Le journal britannique «The Guardian» a déclaré que le mois dernier, un citoyen bahreïnien avait failli trouver le même sort du journaliste saoudien Jamal Khashoggi, dans l’ambassade de Manama à Londres.

Intitulé «Un manifestant bahreïnien sur le toit de l’ambassade à Londres, la crainte qu’il ne soit un deuxième Khashoggi», le rapport publié par le journal mentionna que le manifestant «Mohammed Moussa» raconta avoir été battu, et menacé d’être jeté par-dessus le toit par des employés qui tentaient de mettre fin à ses protestations suite à l’exécution de deux hommes au Bahreïn.

L’histoire en détails

Le quotidien expliqua que le jeune bahreïnien, lors d’un entretien avec le rédacteur du rapport, affirma que l’un des employés de l’ambassade porté une arme, qu’il pointait vers lui, en criant: «Nous avons déjà deux personnes en exécution au pays, et tu seras le troisième».

Le manifestant ajouta: «J’étais persuadé qu’il allait me pousser par-dessus le toit, de façon à ce que l’action paresse comme un accident, ou comme un suicide», il continua en racontant que deux autres employés s’étaient approchés de lui, et voulaient l’étouffer avec une chemise mouillée, «je ne pouvais plus respirer, et je pensais que mon heure était arrivée», avait-il continué à relater.

Le 27 juillet, des activistes avaient publié une vidéo où des membres de la police britannique étaient entrés à l’ambassade bahreïnienne pour venir au secours d’un citoyen sur le toit.

Les activistes à l’époque avaient déclaré qu’«un citoyen bahreïnien menaçait de se suicider sur le toit de l’ambassade de son pays, après l’exécution de deux hommes dans son pays», des propos appuyés par le site russe «Russia Today» qui affirma que la police était intervenue pour sauver la vie du citoyen.

De peur qu’il ne devienne un second Khashoggi, Moussa a longuement hésité avant de choisir de se confier, aujourd’hui qu’il a décidé de parler, le journal britannique signala que les vidéos filmées par les activistes, démontraient clairement Moussa boutant, alors qu’il quittait l’ambassade escorté par la police, autant que les rapports médicaux qui indiquaient des coups sur les bras, et la jambe gauche de la victime.

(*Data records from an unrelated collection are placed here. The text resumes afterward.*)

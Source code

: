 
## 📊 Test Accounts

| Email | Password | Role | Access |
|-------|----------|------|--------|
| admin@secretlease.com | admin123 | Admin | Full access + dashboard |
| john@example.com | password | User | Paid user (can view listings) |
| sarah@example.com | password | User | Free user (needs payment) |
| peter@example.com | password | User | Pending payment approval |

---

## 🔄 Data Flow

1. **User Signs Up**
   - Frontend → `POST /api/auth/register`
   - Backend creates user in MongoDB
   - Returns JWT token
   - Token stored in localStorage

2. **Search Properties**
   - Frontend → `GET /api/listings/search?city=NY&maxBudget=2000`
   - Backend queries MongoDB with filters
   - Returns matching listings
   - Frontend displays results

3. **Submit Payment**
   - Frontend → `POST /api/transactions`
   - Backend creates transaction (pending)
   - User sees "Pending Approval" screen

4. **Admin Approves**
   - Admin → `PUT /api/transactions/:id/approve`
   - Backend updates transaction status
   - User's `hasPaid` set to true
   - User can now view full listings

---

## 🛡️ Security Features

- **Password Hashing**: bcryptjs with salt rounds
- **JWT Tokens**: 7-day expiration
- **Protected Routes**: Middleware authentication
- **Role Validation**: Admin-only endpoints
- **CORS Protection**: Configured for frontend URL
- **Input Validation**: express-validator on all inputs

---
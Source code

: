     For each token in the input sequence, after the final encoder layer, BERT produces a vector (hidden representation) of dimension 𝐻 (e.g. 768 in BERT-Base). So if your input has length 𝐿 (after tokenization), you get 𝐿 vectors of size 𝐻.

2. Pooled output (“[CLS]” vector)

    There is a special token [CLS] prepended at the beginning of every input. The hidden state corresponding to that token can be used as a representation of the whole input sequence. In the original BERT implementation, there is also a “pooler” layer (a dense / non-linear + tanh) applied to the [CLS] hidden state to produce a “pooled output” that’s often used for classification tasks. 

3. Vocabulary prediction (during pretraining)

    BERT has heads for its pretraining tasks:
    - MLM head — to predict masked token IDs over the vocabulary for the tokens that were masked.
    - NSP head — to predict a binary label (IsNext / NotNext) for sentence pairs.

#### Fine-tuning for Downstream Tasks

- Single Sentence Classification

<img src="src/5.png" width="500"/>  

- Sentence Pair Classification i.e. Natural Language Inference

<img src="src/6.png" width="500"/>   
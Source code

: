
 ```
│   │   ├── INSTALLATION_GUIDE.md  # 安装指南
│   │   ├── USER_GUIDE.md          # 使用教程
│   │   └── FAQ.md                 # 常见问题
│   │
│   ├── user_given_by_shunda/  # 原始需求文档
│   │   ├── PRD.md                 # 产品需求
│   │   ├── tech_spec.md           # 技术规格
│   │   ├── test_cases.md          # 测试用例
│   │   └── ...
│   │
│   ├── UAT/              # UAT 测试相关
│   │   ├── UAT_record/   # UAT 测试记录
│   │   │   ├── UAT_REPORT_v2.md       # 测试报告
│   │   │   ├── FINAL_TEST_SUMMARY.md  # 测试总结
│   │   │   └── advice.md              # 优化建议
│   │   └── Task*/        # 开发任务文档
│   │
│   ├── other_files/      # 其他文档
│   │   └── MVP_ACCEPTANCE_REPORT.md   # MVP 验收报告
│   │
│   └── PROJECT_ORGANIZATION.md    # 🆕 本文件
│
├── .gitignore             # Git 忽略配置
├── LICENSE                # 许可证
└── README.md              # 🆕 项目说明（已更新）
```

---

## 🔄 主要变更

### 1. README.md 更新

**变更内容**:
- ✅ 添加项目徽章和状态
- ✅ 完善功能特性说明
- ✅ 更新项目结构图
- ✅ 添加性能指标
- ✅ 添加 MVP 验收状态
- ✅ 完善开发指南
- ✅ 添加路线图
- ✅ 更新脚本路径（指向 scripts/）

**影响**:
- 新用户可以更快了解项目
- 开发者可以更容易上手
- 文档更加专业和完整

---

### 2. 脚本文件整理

Rappelons que l’incident s’est présenté au moment où trois personnes avaient été exécutées à Manama, après avoir été condamnées dans des affaires en relation avec le terrorisme, et l’assassinat d’un imam, selon l’agence officielle bahreïnienne.

Une répression contre la majorité chiite au pays, en constante évolution, après son déclenchement en 2011, suite aux protestations populaires qui proclamaient la chute du roi, et l’abolition de la monarchie.